You wouldn’t be the first person to suggest to me that we drop the part of the worship service where we gather the offering. After all, it can take up to five minutes – if the deacons or ushers simply had baskets by the door into which people could drop their money as they exit, we could add something more meaningful to the worship service. (Or just be out the door sooner.) It doesn’t seem like the most effective use of time, does it?
I, however, believe that gathering the offerings every Sunday is a very effective use of time. It is effective in reminding me that everything I have comes from God. The old hymn still rings true:
“We give Thee but Thine own,
whate’re the gift may be;
all that we have is Thine alone,
a trust, O Lord, from Thee.”
I need this constant reminder in a world that wants me to believe it’s my talent, effort, connections, or just dumb luck that brings me what I have instead of seeing God’s providing hand in it all. The reality is that I’m giving to God something that’s already His.

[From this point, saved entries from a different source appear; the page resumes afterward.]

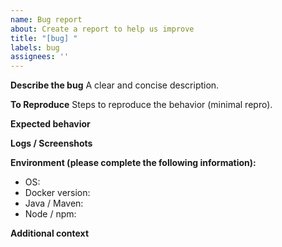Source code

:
 ```yaml
---
name: Bug report
about: Create a report to help us improve
title: "[bug] "
labels: bug
assignees: ''
---
```


**Describe the bug**
A clear and concise description.

**To Reproduce**
Steps to reproduce the behavior (minimal repro).

**Expected behavior**

**Logs / Screenshots**

**Environment (please complete the following information):**
- OS:
- Docker version:
- Java / Maven:
- Node / npm:

**Additional context**
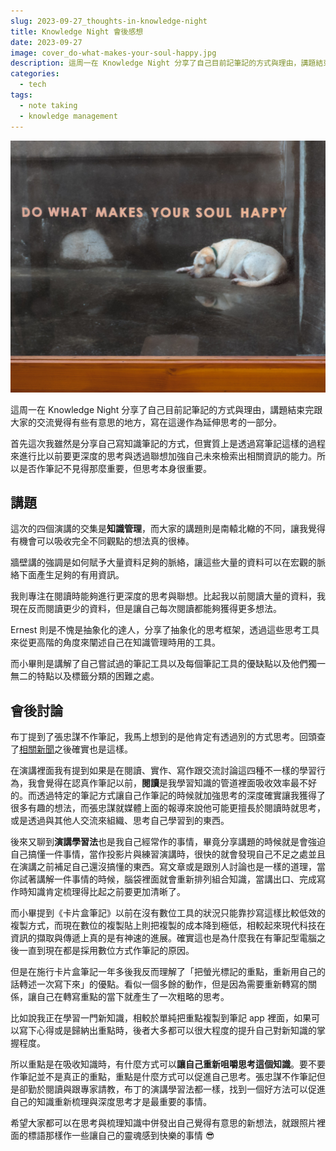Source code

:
 ```yaml
---
slug: 2023-09-27_thoughts-in-knowledge-night
title: Knowledge Night 會後感想
date: 2023-09-27
image: cover_do-what-makes-your-soul-happy.jpg
description: 這周一在 Knowledge Night 分享了自己目前記筆記的方式與理由，講題結束完跟大家的交流覺得有些有意思的地方，寫在這邊作為延伸思考的一部分。
categories:
  - tech
tags:
  - note taking
  - knowledge management
---
```


![](./cover_do-what-makes-your-soul-happy.jpg)

這周一在 Knowledge Night 分享了自己目前記筆記的方式與理由，講題結束完跟大家的交流覺得有些有意思的地方，寫在這邊作為延伸思考的一部分。

首先這次我雖然是分享自己寫知識筆記的方式，但實質上是透過寫筆記這樣的過程來進行比以前要更深度的思考與透過聯想加強自己未來檢索出相關資訊的能力。所以是否作筆記不見得那麼重要，但思考本身很重要。

## 講題

這次的四個演講的交集是**知識管理**，而大家的講題則是南轅北轍的不同，讓我覺得有機會可以吸收完全不同觀點的想法真的很棒。

牆壁講的強調是如何賦予大量資料足夠的脈絡，讓這些大量的資料可以在宏觀的脈絡下面產生足夠的有用資訊。

我則專注在閱讀時能夠進行更深度的思考與聯想。比起我以前閱讀大量的資料，我現在反而閱讀更少的資料，但是讓自己每次閱讀都能夠獲得更多想法。

Ernest 則是不愧是抽象化的達人，分享了抽象化的思考框架，透過這些思考工具來從更高階的角度來闡述自己在知識管理時用的工具。

而小畢則是講解了自己嘗試過的筆記工具以及每個筆記工具的優缺點以及他們獨一無二的特點以及標籤分類的困難之處。
## 會後討論

布丁提到了張忠謀不作筆記，我馬上想到的是他肯定有透過別的方式思考。回頭查了[相關新聞](https://money.udn.com/money/story/5612/7285237)之後確實也是這樣。

在演講裡面我有提到如果是在閱讀、實作、寫作跟交流討論這四種不一樣的學習行為，我會覺得在認真作筆記以前，**閱讀**是我學習知識的管道裡面吸收效率最不好的。而透過特定的筆記方式讓自己作筆記的時候就加強思考的深度確實讓我獲得了很多有趣的想法，而張忠謀就媒體上面的報導來說他可能更擅長於閱讀時就思考，或是透過與其他人交流來組織、思考自己學習到的東西。

後來又聊到**演講學習法**也是我自己經常作的事情，畢竟分享講題的時候就是會強迫自己搞懂一件事情，當作投影片與練習演講時，很快的就會發現自己不足之處並且在演講之前補足自己還沒搞懂的東西。寫文章或是跟別人討論也是一樣的道理，當你試著講解一件事情的時候，腦袋裡面就會重新排列組合知識，當講出口、完成寫作時知識肯定梳理得比起之前要更加清晰了。

而小畢提到《卡片盒筆記》以前在沒有數位工具的狀況只能靠抄寫這樣比較低效的複製方式，而現在數位的複製貼上則把複製的成本降到極低，相較起來現代科技在資訊的擷取與傳遞上真的是有神速的進展。確實這也是為什麼我在有筆記型電腦之後一直到現在都是採用數位方式作筆記的原因。

但是在施行卡片盒筆記一年多後我反而理解了「把螢光標記的重點，重新用自己的話轉述一次寫下來」的優點。看似一個多餘的動作，但是因為需要重新轉寫的關係，讓自己在轉寫重點的當下就產生了一次粗略的思考。

比如說我正在學習一門新知識，相較於單純把重點複製到筆記 app 裡面，如果可以寫下心得或是歸納出重點時，後者大多都可以很大程度的提升自己對新知識的掌握程度。

所以重點是在吸收知識時，有什麼方式可以**讓自己重新咀嚼思考這個知識**。要不要作筆記並不是真正的重點，重點是什麼方式可以促進自己思考。張忠謀不作筆記但是卻勤於閱讀與跟專家請教，布丁的演講學習法都一樣，找到一個好方法可以促進自己的知識重新梳理與深度思考才是最重要的事情。

希望大家都可以在思考與梳理知識中併發出自己覺得有意思的新想法，就跟照片裡面的標語那樣作一些讓自己的靈魂感到快樂的事情 😎
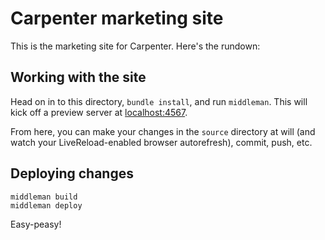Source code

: # Carpenter marketing site

This is the marketing site for Carpenter. Here's the rundown:

## Working with the site

Head on in to this directory, `bundle install`, and run `middleman`. This will kick off a preview server at [localhost:4567](http://localhost:4567).

From here, you can make your changes in the `source` directory at will (and watch your LiveReload-enabled browser autorefresh), commit, push, etc.

## Deploying changes

```console
middleman build
middleman deploy
```

Easy-peasy!
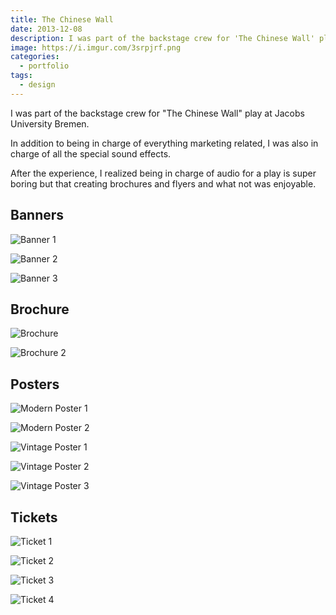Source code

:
 ```yaml
---
title: The Chinese Wall
date: 2013-12-08
description: I was part of the backstage crew for 'The Chinese Wall' play at Jacobs University Bremen and was put in charge of marketing material and coordinating the special sound effects.
image: https://i.imgur.com/3srpjrf.png
categories:
  - portfolio
tags:
  - design
---
```


I was part of the backstage crew for "The Chinese Wall" play at Jacobs University Bremen.

In addition to being in charge of everything marketing related, I was also in charge of all the special sound effects.

After the experience, I realized being in charge of audio for a play is super boring but that creating brochures and flyers and what not was enjoyable.

## Banners

![Banner 1](https://i.imgur.com/CgLTwTX.png)

![Banner 2](https://i.imgur.com/3srpjrf.png)

![Banner 3](https://i.imgur.com/9CNwkNM.png)

## Brochure

![Brochure](https://i.imgur.com/Rhn1F5I.jpg)

![Brochure 2](https://i.imgur.com/JQriGwX.png)

## Posters

![Modern Poster 1](https://i.imgur.com/EU7G5me.jpg)

![Modern Poster 2](https://i.imgur.com/xPtHoEh.jpg)

![Vintage Poster 1](https://i.imgur.com/3qbugMm.png)

![Vintage Poster 2](https://i.imgur.com/tKn6sRZ.png)

![Vintage Poster 3](https://i.imgur.com/YmTjmy7.png)

## Tickets

![Ticket 1](https://i.imgur.com/FeYIvYM.png)

![Ticket 2](https://i.imgur.com/neT44HU.png)

![Ticket 3](https://i.imgur.com/FdO6KQL.png)

![Ticket 4](https://i.imgur.com/GwLF4qJ.png)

I also need the offering to help me practice acting the way God does towards me – generously. Reflecting the One we follow, Christians are called not to first of all be go-getters but go-givers (as Lee. C Camp reminds me in Mere Discipleship), and Sunday’s offering is one consistent place I can practice that. It reminds and equips me to continue behaving that way as I walk away from the worship service and into the week even if the culture surrounding me makes me feel it’s counter-intuitive or even foolish to let go of that money.
I’d also argue that the offering is one of the more “practical” moments in the service where I put faith into action. The Worship Sourcebook describes it well: Giving to the offering “helps us connect our adoration for God with our life of discipleship” (p. 241). It prompts me to discern what other gifts God is inviting me generously return to Him and share with others – gifts of time, possessions, energy, and love. What’s more, the offering is a token or symbol for how I want to offer to God all of me.
God may very well use a 5-minute offering to help me remember this everyday stuff and put it into action.